Next hearing will be scheduled after Dr[.] Berlet and Dr[.]
Lin[']s [appointments]. No new testing since last visit. Pain
level today is 5/10.
REVIEW OF SYSTEMS:
Constitutional: POSITIVE for abnormal gait, trouble
sleeping.
Musculoskeletal: POSITIVE for joint pain, joint stiffness,
muscle weakness.
Neurological: POSITIVE for burning sensation. Negative for
numbness, tingling.
EXAMINATION:
Constitutional: Donna is right handed. She appears to be
healthy. Her body habitus is mesomorphic. Her complexion
is normal. She looks to be her stated age. Donna is able to
move with difficulty.
Left Foot and Ankle: Dorsiflexion can be performed with
pain. Eversion can be performed with pain. Inversion can be
performed with pain. Dorsalis pedis pulse is present.
Posterior tibialis pulse is present. Range of motion is limited.
Swelling is present over the lateral malleolus. Tenderness is
present over the peroneal tendons. No change.
Lumbar Spine: Bruising is absent. Movement of the low back
causes discomfort. Range of motion is mildly limited.
Tenderness to palpation is present over the right
paraspinous muscles.
DIAGNOSIS: 1. Fracture ankle, lateral malleolus (closed),
left (824.2).
DISCUSSION: Due to Donna's progressive pain symptoms,
she has been restricted to a seated job assignment.
No. 12AP-879 15
PLAN OF CARE: Dr. Gregory Berlett [sic] has recommended
surgery. C-9 submitted and denied. (2/17) Patient had an
IME on 1/18. Ortho F/U scheduled.
MEDICAL CAUSATION: The cause of this problem is related
to work activities.
RECOMMENDED WORK STATUS: Donna's recommended
work status is restricted duty. The effective date for this work
status is 1/17/2012.
(Emphasis sic.)
{¶ 41} 12. Following the February 17, 2012 examination, Dr. Cummings completed
another C-84 and MEDCO-14. The C-84 extended the period of TTD to March 30, 2012.
Both documents restrict claimant to a "[s]eated job assignment." As earlier noted, the C-
84 form asks the physician to "[l]ist diagnosis(es) for allowed conditions being treated,
which prevent return to work." In response, Dr. Cummings wrote: "1. Fracture, ankle,
lateral malleolus (closed), left (824.2)."
{¶ 42} 13. On February 20, 2012, at claimant's own request, she was examined by
Gregory C. Berlet, M.D., at the Orthopedic Foot & Ankle Center located in Westerville,
Ohio.
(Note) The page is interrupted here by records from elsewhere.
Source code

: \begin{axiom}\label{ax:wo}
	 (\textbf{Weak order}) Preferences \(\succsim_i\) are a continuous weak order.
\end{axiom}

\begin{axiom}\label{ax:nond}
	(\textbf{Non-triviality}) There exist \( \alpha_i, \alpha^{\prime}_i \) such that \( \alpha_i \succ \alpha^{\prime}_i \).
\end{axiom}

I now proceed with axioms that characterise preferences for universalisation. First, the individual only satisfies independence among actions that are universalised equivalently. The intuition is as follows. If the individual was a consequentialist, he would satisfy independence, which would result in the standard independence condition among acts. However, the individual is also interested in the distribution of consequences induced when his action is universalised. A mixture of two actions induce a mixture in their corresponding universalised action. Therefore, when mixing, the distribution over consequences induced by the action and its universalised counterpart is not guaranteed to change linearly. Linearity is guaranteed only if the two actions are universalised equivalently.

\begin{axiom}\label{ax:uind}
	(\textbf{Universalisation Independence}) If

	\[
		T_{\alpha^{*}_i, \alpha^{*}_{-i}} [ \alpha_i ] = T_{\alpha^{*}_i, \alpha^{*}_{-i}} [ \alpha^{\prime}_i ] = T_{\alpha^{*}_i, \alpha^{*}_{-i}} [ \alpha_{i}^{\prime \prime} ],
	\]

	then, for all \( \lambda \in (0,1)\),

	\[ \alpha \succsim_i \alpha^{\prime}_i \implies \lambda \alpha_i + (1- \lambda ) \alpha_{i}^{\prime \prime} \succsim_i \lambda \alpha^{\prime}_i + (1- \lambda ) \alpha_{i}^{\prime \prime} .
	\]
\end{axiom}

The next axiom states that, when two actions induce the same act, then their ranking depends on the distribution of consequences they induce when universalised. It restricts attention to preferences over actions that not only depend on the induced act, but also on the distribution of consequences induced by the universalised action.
Dr. Berlet issued a two-page narrative report, stating:
Ms. Boyd Shawver is in today and believe it or not it has been
a year since I have seen her. That is really hard to believe
because when I saw her a year ago she was a patient who had
very legitimate discomfort. Her story is well documented.
She had a work associated injury of 8/12/2009. She had
surgery performed by Dr. Song and it did not work. This is
not the fault of the patient but her ankle is not good. I
rendered the opinion last year that she had recurrent ankle
instability that we were going to need to address this and
somehow she has been caught up in the bureaucracy of it all
over this last year.
So where we are now is she is no longer able to work. Dr.
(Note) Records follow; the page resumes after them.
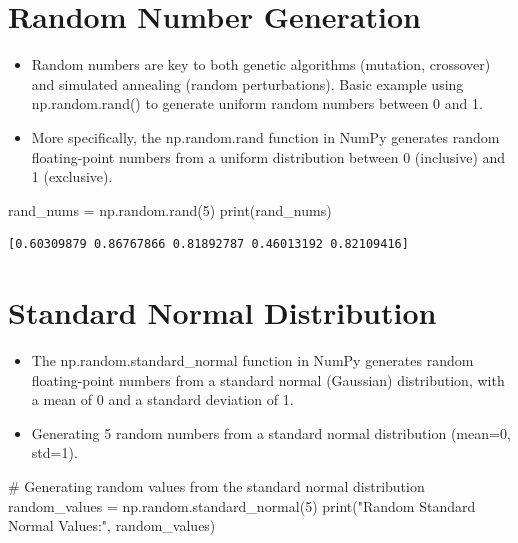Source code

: \documentclass[
  letterpaper,
  DIV=11,
  numbers=noendperiod]{scrreprt}
\newenvironment{Shaded}{\begin{snugshade}}{\end{snugshade}}
\newcommand{\BuiltInTok}[1]{\textcolor[rgb]{0.00,0.23,0.31}{#1}}
\newcommand{\CommentTok}[1]{\textcolor[rgb]{0.37,0.37,0.37}{#1}}
\newcommand{\DecValTok}[1]{\textcolor[rgb]{0.68,0.00,0.00}{#1}}
\newcommand{\NormalTok}[1]{\textcolor[rgb]{0.00,0.23,0.31}{#1}}
\newcommand{\OperatorTok}[1]{\textcolor[rgb]{0.37,0.37,0.37}{#1}}
\newcommand{\StringTok}[1]{\textcolor[rgb]{0.13,0.47,0.30}{#1}}
\providecommand{\tightlist}{%
  \setlength{\itemsep}{0pt}\setlength{\parskip}{0pt}}\usepackage{longtable,booktabs,array}
\begin{document}
\section{Random Number Generation}\label{random-number-generation}

\begin{itemize}
\tightlist
\item
  Random numbers are key to both genetic algorithms (mutation,
  crossover) and simulated annealing (random perturbations). Basic
  example using np.random.rand() to generate uniform random numbers
  between 0 and 1.
\item
  More specifically, the np.random.rand function in NumPy generates
  random floating-point numbers from a uniform distribution between 0
  (inclusive) and 1 (exclusive).
\end{itemize}

\begin{Shaded}
\begin{Highlighting}[]
\NormalTok{rand\_nums }\OperatorTok{=}\NormalTok{ np.random.rand(}\DecValTok{5}\NormalTok{)}
\BuiltInTok{print}\NormalTok{(rand\_nums)}
\end{Highlighting}
\end{Shaded}

\begin{verbatim}
[0.60309879 0.86767866 0.81892787 0.46013192 0.82109416]
\end{verbatim}

\section{Standard Normal
Distribution}\label{standard-normal-distribution}

\begin{itemize}
\tightlist
\item
  The np.random.standard\_normal function in NumPy generates random
  floating-point numbers from a standard normal (Gaussian) distribution,
  with a mean of 0 and a standard deviation of 1.
\item
  Generating 5 random numbers from a standard normal distribution
  (mean=0, std=1).
\end{itemize}

\begin{Shaded}
\begin{Highlighting}[]
\CommentTok{\# Generating random values from the standard normal distribution}
\NormalTok{random\_values }\OperatorTok{=}\NormalTok{ np.random.standard\_normal(}\DecValTok{5}\NormalTok{)}
\BuiltInTok{print}\NormalTok{(}\StringTok{"Random Standard Normal Values:"}\NormalTok{, random\_values)}
\end{Highlighting}
\end{Shaded}
\end{document}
Cummings had recommended that she be in a sitting
position because the ankle was so bad. Again, this patient is
motivated it is the fact that her work associated injury has
taken her capabilities away from her that had her at a desk
job. Unfortunately, they do not appear to have work for her
so she has not been in there since November. She is not
getting any wages and she is still left with this physical
problem related to her work injury.
No. 12AP-879 16
Where we are today then is she comes in limping, she is
wearing her brace, in every way the same patient I saw a year
ago. She is varus unstable when I test her. She has some
swelling around the peroneal tendons so I would recommend
that we add peroneal tendonitis to her claim.
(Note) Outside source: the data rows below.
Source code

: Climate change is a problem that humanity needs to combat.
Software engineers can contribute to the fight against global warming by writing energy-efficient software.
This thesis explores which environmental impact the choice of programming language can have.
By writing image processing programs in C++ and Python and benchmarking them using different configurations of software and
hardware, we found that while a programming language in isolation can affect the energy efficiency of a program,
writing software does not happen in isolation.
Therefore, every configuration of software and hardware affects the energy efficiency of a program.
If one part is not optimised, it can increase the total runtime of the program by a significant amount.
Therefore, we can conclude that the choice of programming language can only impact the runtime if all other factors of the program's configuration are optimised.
I updated her x-rays three views standing. It shows a single
anchor in the fibula. Thankfully, the ankle is not turning to
varus yet.
I am strongly recommending MRI imaging of this ankle.
What I want to see is what is left of the anterior talofibular
ligament, what is left of the calcaneofibular ligament, are the
peroneal tendons are torn or are they just inflamed. Again, it
is my opinion that at some point the appropriate thing to do
here is revision surgery for her ankle giving her a fighting
chance to be able to earn a living and take care of her family.
So I will order the MRI today. I am going to add peroneal
tendinitis to the claim. She is back with me after the MRI
and we will move forward. At this point though I consider
her temporarily yet totally disabled.
{¶ 43} 14. Following a March 16, 2012 examination, Dr. Cummings issued a
progress note, stating:
PROGRESS NOTE- March 16, 2012: States left ankle is the
same. Hearing scheduled for 3/26/12. Had an [appointment]
with Dr. Berlet on 2/20/12. MRI was approved. Had MRI on
3/5/12. Next [appointment] for results of MRI is 4/3/12.
Had an IME 2/21/12. No new testing since last visit. Pain
level today is 5/10.
REVIEW OF SYSTEMS:
Constitutional: POSITIVE for abnormal gait, trouble
sleeping.
Musculoskeletal: POSITIVE for joint pain, joint stiffness,
muscle weakness.
Neurological: POSITIVE for burning sensation. Negative for
numbness, tingling.
EXAMINATION:
Constitutional: Donna is right handed. She appears to be
healthy. Her body habitus is mesomorphic. Her complexion
No. 12AP-879 17
is normal. She looks to be her stated age. Donna is able to
move with difficulty.
Left Foot and Ankle: Dorsiflexion can be performed with
pain. Eversion can be preformed with pain. Inversion can be
performed with pain. Dorsalis pedis pulse is present.
Posterior tibialis pulse is present. Range of motion is limited.
Swelling is present over the lateral maileolus. Tenderness is
present over the peroneal tendons. No change.
Lumbar Spine: Bruising is absent. Movement of the low back
causes discomfort. Range of motion is mildly limited:
Tenderness to palpation is present over the right
paraspinous muscles.
DIAGNOSIS: 1. Fracture, ankle, lateral malleolus (closed),
left (824.2).
DISCUSSION: Due to Donna's progressive pain symptoms,
she has been restricted to a seated job assignment.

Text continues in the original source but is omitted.